(Dataset entries)
==============================

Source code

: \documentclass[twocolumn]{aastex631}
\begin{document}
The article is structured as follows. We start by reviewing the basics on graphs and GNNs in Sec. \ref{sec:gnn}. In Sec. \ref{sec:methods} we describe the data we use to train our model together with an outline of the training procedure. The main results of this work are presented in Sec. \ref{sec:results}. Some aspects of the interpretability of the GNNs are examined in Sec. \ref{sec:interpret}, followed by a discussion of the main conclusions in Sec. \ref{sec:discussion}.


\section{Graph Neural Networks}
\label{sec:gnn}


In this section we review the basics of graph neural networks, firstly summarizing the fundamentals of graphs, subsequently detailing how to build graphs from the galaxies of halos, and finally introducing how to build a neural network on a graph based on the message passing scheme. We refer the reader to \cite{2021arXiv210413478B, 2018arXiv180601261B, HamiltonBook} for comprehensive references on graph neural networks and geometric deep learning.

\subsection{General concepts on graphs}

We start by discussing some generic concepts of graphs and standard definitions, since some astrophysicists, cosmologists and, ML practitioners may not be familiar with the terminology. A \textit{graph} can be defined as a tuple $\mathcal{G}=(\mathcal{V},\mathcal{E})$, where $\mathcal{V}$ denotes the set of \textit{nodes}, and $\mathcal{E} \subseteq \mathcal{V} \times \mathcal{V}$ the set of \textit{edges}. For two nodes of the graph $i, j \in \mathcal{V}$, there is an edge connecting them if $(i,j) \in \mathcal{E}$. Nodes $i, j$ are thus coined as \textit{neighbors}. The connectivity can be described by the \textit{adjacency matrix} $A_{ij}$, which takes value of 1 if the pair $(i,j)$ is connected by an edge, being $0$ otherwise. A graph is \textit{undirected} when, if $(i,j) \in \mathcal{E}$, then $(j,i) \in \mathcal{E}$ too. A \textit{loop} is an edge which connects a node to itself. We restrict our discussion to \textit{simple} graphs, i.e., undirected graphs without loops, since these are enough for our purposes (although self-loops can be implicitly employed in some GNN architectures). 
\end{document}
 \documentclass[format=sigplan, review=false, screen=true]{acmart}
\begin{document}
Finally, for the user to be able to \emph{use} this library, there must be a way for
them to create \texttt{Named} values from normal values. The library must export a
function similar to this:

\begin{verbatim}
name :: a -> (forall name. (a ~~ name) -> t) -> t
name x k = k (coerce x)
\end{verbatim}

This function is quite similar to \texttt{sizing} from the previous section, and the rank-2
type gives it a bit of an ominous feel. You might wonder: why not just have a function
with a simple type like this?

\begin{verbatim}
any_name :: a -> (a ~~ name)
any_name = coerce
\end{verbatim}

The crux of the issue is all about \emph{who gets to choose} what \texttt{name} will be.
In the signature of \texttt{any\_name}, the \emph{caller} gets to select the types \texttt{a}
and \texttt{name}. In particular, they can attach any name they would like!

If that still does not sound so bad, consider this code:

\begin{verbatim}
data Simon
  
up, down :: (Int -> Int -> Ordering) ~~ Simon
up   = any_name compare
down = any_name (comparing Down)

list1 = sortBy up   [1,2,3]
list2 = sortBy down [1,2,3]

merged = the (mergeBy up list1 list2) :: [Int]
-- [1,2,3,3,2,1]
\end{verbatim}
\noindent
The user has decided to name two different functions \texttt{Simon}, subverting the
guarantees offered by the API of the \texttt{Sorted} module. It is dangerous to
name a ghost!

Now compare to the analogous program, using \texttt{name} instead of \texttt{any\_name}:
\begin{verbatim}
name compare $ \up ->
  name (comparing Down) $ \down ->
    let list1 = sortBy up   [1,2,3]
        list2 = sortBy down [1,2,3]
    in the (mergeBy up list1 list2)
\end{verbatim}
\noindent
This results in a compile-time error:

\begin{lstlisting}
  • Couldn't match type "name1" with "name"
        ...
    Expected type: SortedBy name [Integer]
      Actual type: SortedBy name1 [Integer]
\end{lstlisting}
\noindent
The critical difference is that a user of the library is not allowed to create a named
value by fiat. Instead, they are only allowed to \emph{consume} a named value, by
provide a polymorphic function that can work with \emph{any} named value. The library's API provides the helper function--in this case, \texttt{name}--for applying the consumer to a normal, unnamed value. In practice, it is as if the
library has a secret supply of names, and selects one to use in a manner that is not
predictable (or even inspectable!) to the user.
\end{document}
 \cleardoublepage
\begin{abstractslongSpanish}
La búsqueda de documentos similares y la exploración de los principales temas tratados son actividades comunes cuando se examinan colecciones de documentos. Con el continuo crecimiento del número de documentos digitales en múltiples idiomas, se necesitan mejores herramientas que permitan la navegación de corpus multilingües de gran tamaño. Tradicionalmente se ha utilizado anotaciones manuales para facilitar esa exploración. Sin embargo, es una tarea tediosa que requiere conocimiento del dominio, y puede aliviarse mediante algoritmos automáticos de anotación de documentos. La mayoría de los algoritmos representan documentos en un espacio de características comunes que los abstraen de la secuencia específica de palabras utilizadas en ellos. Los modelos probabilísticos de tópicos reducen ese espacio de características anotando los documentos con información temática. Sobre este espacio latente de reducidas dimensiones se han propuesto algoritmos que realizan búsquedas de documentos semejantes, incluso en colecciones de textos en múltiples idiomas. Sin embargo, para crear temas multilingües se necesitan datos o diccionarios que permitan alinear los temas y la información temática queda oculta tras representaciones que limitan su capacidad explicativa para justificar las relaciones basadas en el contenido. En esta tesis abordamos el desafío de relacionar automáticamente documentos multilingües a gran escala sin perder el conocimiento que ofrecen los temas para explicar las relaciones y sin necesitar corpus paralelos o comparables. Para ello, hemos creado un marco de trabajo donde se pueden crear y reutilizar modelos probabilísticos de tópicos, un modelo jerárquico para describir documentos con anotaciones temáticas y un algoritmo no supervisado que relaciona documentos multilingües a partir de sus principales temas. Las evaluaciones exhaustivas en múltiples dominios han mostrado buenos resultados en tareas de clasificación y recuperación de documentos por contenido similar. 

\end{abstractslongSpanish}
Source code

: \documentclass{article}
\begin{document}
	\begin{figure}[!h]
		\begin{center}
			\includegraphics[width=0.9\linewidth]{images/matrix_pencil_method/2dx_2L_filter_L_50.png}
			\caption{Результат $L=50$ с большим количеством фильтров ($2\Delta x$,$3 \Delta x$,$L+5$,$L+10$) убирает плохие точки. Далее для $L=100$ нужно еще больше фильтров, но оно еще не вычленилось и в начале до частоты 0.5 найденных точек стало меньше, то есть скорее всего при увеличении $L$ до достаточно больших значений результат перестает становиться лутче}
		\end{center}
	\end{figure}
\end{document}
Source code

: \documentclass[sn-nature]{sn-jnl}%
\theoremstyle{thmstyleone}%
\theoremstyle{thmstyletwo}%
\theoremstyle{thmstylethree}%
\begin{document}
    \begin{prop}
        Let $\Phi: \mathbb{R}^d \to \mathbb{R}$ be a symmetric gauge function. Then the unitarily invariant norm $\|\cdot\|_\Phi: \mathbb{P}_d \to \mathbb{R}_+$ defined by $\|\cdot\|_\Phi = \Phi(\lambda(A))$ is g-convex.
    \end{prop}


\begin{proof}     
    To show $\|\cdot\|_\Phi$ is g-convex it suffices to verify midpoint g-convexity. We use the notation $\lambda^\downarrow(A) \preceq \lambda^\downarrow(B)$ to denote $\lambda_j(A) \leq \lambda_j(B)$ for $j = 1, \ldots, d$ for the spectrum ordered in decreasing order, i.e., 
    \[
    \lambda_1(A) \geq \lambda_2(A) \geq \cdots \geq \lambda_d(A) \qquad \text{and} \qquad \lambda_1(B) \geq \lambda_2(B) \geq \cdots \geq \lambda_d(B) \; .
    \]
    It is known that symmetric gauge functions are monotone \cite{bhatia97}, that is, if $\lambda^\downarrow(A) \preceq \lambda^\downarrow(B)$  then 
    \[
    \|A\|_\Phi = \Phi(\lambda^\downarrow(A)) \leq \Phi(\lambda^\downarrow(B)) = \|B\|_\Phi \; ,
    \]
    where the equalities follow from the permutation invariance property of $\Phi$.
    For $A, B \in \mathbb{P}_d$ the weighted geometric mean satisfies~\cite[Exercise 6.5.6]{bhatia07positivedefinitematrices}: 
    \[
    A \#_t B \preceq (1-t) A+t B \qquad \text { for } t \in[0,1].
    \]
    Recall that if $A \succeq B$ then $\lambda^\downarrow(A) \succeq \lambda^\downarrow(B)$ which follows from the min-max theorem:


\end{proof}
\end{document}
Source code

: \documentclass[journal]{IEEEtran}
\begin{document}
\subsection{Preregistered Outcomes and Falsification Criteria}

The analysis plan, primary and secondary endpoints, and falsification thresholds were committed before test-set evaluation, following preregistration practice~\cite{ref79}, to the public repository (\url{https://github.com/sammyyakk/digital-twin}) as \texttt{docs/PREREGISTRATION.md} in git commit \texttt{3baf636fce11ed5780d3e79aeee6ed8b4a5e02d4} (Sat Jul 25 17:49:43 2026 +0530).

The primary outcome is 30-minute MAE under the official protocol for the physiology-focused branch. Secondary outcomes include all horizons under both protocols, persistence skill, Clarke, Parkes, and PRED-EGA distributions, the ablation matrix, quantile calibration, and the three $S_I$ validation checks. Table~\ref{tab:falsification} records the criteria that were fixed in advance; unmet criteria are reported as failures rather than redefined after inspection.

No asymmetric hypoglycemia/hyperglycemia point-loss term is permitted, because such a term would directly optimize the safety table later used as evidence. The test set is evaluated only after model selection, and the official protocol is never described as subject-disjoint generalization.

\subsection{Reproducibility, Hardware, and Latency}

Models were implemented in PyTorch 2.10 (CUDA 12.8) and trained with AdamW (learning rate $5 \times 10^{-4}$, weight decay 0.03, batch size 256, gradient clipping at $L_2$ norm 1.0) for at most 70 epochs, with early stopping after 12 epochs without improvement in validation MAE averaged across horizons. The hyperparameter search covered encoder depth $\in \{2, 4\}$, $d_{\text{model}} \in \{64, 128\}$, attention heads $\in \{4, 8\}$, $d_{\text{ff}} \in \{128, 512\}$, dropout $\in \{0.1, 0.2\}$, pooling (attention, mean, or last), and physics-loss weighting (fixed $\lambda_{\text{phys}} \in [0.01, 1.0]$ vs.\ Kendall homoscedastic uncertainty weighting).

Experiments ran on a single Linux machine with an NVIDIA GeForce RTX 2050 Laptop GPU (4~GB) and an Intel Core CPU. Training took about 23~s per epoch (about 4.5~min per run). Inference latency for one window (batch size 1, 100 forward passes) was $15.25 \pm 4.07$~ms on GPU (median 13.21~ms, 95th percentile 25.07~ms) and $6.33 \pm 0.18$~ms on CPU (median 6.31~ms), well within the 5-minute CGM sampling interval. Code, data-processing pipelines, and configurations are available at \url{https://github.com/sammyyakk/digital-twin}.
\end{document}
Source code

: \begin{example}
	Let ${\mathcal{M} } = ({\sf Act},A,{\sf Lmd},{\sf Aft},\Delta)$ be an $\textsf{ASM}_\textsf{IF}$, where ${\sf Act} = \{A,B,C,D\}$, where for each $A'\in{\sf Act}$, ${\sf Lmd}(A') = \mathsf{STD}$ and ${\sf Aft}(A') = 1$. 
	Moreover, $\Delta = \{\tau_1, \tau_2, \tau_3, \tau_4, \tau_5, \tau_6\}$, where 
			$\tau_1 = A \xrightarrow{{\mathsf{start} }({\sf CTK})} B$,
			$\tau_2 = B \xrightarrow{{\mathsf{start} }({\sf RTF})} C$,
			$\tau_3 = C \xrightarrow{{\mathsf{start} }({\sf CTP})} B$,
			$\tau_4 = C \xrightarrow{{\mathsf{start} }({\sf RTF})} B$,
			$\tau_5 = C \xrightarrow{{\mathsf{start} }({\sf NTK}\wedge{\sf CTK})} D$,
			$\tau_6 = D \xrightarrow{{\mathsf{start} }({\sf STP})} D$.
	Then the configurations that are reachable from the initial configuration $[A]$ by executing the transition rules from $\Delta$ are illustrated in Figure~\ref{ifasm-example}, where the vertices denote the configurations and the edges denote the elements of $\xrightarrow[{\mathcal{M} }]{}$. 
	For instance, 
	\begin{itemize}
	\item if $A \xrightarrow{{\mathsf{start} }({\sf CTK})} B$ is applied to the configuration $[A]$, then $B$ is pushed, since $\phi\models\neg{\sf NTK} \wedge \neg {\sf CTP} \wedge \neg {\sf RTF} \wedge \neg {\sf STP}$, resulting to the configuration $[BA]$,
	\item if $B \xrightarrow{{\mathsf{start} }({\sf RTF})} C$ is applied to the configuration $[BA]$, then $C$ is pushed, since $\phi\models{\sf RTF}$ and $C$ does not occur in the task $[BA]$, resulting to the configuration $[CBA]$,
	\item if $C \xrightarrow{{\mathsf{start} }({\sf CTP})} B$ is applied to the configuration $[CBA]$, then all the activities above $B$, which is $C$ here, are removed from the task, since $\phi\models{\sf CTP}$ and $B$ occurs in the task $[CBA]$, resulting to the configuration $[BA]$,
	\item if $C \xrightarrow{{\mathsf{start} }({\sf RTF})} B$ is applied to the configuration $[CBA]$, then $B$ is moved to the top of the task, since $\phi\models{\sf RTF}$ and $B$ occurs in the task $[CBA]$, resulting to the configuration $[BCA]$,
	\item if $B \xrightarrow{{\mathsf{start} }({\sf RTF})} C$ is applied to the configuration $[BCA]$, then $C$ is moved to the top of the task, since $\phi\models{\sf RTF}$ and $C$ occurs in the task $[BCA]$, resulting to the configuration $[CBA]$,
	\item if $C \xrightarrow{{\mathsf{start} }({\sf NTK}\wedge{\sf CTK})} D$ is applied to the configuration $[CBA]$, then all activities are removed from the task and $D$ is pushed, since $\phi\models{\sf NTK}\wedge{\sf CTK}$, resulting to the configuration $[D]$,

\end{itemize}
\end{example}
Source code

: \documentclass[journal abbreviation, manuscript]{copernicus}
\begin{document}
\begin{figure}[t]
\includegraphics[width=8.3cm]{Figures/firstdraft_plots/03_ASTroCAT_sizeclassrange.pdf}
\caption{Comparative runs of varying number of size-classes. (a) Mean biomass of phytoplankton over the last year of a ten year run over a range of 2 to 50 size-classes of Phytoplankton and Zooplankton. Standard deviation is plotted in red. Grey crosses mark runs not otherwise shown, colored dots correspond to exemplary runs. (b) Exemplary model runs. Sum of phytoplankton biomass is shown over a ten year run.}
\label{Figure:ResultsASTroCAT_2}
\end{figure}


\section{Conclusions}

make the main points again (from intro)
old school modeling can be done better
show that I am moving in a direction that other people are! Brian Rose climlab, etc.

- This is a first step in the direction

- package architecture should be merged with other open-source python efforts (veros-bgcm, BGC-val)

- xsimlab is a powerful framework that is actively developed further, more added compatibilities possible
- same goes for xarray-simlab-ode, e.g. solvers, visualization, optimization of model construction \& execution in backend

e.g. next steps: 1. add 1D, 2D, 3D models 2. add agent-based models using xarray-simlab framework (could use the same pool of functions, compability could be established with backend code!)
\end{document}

==============================

With no other words, state how many lines above hold the word "downarrow".

4